** Opening EXERCISE MATERIAL block **
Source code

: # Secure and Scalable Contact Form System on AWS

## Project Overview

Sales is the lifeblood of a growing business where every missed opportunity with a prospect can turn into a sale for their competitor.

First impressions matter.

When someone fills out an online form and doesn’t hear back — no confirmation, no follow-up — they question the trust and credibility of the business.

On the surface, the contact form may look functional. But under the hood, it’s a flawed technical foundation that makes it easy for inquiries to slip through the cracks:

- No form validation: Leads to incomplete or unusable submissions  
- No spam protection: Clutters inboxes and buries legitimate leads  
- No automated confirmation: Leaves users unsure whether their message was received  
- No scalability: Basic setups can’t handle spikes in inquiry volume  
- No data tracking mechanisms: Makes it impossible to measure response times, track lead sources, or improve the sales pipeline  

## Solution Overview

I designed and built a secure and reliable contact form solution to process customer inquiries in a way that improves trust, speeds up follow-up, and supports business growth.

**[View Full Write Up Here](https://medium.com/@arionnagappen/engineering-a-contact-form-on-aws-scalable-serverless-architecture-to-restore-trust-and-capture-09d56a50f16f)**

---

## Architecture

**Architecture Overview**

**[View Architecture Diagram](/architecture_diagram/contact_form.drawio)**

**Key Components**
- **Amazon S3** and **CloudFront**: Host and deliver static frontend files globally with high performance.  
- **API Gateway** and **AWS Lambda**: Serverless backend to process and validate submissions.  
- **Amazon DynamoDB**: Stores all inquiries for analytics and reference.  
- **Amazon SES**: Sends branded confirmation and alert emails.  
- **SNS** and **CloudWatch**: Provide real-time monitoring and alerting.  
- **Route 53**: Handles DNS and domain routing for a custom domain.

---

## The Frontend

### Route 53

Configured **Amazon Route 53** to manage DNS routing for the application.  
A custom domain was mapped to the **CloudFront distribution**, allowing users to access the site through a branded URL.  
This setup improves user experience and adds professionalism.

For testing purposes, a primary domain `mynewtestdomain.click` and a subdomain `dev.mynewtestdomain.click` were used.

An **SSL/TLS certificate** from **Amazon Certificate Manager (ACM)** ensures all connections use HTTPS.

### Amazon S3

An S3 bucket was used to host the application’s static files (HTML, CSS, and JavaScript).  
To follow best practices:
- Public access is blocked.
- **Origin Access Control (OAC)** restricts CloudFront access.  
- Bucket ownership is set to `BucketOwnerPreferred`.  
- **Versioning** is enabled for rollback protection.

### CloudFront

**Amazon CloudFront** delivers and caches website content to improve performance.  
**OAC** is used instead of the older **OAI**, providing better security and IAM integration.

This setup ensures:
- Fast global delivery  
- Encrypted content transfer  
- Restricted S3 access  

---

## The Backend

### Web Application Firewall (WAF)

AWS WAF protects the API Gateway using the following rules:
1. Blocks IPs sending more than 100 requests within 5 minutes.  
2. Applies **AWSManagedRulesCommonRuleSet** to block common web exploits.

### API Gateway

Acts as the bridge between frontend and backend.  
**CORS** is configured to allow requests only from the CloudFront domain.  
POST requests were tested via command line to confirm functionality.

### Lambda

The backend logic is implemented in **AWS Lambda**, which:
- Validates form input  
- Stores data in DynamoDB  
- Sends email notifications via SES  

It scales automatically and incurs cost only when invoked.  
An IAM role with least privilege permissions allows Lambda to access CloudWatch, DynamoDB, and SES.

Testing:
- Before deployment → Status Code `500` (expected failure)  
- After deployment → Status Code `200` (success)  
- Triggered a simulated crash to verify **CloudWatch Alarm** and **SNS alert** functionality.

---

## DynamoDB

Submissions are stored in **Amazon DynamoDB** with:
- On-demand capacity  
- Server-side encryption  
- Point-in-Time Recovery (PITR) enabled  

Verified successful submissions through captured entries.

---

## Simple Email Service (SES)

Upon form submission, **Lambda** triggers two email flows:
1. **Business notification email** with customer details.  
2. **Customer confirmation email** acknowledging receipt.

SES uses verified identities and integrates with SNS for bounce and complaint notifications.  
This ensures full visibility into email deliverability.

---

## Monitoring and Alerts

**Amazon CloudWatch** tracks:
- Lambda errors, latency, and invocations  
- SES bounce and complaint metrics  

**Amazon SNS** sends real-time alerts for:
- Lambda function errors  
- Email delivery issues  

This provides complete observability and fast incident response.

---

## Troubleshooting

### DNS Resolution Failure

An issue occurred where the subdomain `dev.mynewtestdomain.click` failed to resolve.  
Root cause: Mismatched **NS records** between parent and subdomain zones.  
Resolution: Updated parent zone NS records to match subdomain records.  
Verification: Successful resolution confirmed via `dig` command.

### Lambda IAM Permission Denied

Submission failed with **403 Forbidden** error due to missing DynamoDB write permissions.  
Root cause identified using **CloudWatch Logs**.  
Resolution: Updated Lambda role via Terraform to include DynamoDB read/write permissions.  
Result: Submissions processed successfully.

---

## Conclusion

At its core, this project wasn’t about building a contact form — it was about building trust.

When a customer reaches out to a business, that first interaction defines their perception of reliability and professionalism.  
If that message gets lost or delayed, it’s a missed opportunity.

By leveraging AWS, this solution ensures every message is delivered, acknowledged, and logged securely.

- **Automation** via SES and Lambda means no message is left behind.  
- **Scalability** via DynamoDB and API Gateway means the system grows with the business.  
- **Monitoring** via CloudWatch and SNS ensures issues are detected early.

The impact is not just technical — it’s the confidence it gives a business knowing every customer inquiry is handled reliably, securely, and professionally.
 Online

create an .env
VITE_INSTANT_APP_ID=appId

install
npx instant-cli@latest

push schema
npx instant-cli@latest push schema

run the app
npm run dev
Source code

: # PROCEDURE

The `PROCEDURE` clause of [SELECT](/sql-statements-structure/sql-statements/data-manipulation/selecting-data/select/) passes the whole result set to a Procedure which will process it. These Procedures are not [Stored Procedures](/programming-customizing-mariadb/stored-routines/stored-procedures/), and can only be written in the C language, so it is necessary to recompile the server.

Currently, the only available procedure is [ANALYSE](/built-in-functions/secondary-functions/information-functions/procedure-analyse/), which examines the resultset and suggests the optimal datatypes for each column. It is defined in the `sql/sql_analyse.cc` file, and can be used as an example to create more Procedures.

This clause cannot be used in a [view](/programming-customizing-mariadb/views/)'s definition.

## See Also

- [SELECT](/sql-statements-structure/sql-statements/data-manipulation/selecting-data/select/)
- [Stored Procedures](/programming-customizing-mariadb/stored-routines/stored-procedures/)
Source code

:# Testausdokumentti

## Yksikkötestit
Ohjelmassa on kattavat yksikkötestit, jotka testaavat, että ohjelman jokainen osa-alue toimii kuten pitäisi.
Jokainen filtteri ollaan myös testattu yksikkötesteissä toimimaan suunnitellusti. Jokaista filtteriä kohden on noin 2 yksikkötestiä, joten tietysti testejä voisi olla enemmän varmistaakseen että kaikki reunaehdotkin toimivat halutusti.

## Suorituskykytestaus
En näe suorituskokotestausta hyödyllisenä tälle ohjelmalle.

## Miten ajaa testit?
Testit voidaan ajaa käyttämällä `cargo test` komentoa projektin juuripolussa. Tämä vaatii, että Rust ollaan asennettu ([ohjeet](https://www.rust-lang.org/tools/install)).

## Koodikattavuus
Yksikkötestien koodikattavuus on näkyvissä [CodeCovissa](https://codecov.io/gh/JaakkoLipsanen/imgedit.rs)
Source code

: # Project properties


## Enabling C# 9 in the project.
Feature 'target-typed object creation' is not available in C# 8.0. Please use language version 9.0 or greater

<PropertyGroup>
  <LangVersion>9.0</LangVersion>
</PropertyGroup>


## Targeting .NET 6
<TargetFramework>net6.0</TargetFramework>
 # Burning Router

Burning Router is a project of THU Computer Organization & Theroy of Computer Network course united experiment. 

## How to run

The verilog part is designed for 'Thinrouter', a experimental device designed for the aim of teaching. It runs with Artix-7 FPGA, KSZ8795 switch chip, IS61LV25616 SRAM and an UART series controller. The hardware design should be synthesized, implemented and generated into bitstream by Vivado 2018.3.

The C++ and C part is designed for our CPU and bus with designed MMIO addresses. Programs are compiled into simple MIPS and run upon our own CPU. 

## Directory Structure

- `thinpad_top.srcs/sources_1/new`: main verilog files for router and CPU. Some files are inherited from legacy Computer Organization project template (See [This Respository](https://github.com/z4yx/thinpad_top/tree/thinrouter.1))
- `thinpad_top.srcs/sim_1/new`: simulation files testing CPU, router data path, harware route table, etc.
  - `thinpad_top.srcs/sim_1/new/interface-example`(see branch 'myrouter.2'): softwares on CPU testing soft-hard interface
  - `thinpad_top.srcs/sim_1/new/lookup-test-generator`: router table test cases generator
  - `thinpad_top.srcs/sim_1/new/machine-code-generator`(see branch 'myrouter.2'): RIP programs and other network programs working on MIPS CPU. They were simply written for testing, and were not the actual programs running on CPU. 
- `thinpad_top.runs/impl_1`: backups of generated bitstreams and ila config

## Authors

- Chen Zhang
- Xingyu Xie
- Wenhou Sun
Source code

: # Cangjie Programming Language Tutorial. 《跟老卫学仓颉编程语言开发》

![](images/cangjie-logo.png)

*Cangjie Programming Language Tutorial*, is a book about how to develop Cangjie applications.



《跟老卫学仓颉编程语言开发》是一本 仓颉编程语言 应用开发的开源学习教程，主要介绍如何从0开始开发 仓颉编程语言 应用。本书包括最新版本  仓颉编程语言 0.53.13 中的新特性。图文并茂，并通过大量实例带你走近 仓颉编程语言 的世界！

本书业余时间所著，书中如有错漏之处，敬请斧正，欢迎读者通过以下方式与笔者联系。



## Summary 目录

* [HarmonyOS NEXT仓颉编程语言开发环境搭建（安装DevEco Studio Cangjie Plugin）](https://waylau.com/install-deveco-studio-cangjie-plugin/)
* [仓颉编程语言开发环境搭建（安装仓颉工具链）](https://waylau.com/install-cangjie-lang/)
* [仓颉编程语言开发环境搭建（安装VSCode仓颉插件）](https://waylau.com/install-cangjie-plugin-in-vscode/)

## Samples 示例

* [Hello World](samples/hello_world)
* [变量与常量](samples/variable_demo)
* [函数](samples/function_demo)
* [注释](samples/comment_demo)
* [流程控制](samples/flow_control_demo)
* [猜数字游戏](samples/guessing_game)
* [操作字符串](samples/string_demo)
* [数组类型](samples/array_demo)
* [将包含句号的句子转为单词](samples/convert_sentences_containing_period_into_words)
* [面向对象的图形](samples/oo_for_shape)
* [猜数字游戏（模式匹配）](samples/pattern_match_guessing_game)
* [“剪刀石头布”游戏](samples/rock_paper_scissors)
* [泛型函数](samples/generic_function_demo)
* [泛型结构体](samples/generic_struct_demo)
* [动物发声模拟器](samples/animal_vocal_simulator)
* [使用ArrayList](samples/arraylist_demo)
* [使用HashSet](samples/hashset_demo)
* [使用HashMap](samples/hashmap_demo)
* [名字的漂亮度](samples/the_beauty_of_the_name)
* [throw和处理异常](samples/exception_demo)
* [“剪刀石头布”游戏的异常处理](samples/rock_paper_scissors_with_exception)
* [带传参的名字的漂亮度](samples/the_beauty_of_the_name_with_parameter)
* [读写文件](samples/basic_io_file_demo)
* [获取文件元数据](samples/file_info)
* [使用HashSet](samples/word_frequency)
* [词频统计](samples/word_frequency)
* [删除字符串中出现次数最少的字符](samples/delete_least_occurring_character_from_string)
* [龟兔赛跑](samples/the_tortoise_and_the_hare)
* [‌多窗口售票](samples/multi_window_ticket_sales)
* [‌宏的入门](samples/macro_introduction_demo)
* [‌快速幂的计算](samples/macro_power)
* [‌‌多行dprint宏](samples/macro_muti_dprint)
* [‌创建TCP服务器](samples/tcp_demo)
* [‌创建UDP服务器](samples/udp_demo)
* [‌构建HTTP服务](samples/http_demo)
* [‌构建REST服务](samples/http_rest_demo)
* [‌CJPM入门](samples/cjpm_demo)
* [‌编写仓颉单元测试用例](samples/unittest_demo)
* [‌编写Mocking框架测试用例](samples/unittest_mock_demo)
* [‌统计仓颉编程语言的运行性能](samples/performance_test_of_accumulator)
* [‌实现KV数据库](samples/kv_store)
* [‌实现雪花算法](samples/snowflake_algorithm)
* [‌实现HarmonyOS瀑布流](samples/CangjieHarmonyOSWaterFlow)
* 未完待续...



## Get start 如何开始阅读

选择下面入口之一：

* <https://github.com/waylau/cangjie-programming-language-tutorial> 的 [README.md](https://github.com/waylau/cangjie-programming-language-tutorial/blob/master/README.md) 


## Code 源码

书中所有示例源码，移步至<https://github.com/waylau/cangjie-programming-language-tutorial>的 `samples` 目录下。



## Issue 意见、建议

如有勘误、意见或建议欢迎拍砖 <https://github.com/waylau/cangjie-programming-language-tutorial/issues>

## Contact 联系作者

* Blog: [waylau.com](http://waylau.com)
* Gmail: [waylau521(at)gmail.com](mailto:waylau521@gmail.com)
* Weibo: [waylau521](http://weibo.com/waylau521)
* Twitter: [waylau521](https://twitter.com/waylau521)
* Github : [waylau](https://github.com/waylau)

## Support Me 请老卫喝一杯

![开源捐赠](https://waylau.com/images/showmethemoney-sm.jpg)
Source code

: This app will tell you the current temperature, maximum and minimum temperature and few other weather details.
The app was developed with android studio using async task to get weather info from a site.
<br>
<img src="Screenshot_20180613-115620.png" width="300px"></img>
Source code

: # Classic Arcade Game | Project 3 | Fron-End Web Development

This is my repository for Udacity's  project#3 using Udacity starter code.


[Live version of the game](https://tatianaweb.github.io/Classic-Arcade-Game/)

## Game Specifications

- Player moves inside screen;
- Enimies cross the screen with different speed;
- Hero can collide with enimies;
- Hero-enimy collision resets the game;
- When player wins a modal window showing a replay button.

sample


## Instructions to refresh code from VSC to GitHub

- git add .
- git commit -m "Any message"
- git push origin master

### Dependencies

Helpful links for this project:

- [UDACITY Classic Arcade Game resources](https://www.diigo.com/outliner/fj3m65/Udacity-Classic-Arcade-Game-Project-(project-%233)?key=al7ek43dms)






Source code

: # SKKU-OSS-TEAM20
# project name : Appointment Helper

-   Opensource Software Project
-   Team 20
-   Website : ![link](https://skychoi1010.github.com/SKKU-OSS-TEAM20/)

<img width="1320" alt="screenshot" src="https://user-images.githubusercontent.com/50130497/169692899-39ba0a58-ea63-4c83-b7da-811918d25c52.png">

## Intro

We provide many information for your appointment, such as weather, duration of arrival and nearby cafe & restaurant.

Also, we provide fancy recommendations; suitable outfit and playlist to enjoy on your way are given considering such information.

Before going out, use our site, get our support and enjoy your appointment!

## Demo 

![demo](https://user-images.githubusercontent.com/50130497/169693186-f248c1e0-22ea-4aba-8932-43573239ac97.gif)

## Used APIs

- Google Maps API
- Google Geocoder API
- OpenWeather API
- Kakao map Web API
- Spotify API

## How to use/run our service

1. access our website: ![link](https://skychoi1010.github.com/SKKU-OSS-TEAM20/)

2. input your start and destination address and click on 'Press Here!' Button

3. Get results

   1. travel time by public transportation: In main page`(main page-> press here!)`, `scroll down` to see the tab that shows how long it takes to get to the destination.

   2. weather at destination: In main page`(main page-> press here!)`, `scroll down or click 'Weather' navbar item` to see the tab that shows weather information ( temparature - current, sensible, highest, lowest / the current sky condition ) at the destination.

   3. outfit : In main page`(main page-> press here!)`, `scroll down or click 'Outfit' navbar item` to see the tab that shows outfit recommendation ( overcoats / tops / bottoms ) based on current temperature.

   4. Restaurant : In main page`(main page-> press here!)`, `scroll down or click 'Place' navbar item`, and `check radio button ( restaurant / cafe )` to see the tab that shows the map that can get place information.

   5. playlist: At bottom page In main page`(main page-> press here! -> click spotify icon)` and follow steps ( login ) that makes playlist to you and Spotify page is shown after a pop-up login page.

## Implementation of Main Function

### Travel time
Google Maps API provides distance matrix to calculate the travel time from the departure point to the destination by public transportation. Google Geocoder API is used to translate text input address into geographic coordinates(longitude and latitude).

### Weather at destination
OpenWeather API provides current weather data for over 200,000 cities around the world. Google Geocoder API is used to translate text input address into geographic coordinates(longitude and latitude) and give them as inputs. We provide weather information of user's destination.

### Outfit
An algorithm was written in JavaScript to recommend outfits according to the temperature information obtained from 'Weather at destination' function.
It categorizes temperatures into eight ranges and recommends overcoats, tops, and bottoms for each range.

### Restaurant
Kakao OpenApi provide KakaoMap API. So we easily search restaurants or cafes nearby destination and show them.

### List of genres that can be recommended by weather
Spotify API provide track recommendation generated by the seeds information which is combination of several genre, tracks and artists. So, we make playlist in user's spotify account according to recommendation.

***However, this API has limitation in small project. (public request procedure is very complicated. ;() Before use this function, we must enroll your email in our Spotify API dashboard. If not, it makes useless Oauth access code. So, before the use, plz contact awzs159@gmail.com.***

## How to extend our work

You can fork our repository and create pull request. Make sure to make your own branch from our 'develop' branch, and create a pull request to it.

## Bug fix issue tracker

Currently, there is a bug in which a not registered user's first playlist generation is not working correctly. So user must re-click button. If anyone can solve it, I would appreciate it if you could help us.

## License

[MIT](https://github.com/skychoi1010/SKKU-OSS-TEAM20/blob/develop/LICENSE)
** Closing EXERCISE MATERIAL block **
§ TASK GOAL: From the entries above, restate word for word the lines from the line containing "- git push origin master" to the line containing "3. outfit : In", both ends included, and nothing more.

§ SOLUTION TO THIS TASK:
- git push origin master

### Dependencies

Helpful links for this project:

- [UDACITY Classic Arcade Game resources](https://www.diigo.com/outliner/fj3m65/Udacity-Classic-Arcade-Game-Project-(project-%233)?key=al7ek43dms)






Source code

: # SKKU-OSS-TEAM20
# project name : Appointment Helper

-   Opensource Software Project
-   Team 20
-   Website : ![link](https://skychoi1010.github.com/SKKU-OSS-TEAM20/)

<img width="1320" alt="screenshot" src="https://user-images.githubusercontent.com/50130497/169692899-39ba0a58-ea63-4c83-b7da-811918d25c52.png">

## Intro

We provide many information for your appointment, such as weather, duration of arrival and nearby cafe & restaurant.

Also, we provide fancy recommendations; suitable outfit and playlist to enjoy on your way are given considering such information.

Before going out, use our site, get our support and enjoy your appointment!

## Demo 

![demo](https://user-images.githubusercontent.com/50130497/169693186-f248c1e0-22ea-4aba-8932-43573239ac97.gif)

## Used APIs

- Google Maps API
- Google Geocoder API
- OpenWeather API
- Kakao map Web API
- Spotify API

## How to use/run our service

1. access our website: ![link](https://skychoi1010.github.com/SKKU-OSS-TEAM20/)

2. input your start and destination address and click on 'Press Here!' Button

3. Get results

   1. travel time by public transportation: In main page`(main page-> press here!)`, `scroll down` to see the tab that shows how long it takes to get to the destination.

   2. weather at destination: In main page`(main page-> press here!)`, `scroll down or click 'Weather' navbar item` to see the tab that shows weather information ( temparature - current, sensible, highest, lowest / the current sky condition ) at the destination.

   3. outfit : In main page`(main page-> press here!)`, `scroll down or click 'Outfit' navbar item` to see the tab that shows outfit recommendation ( overcoats / tops / bottoms ) based on current temperature.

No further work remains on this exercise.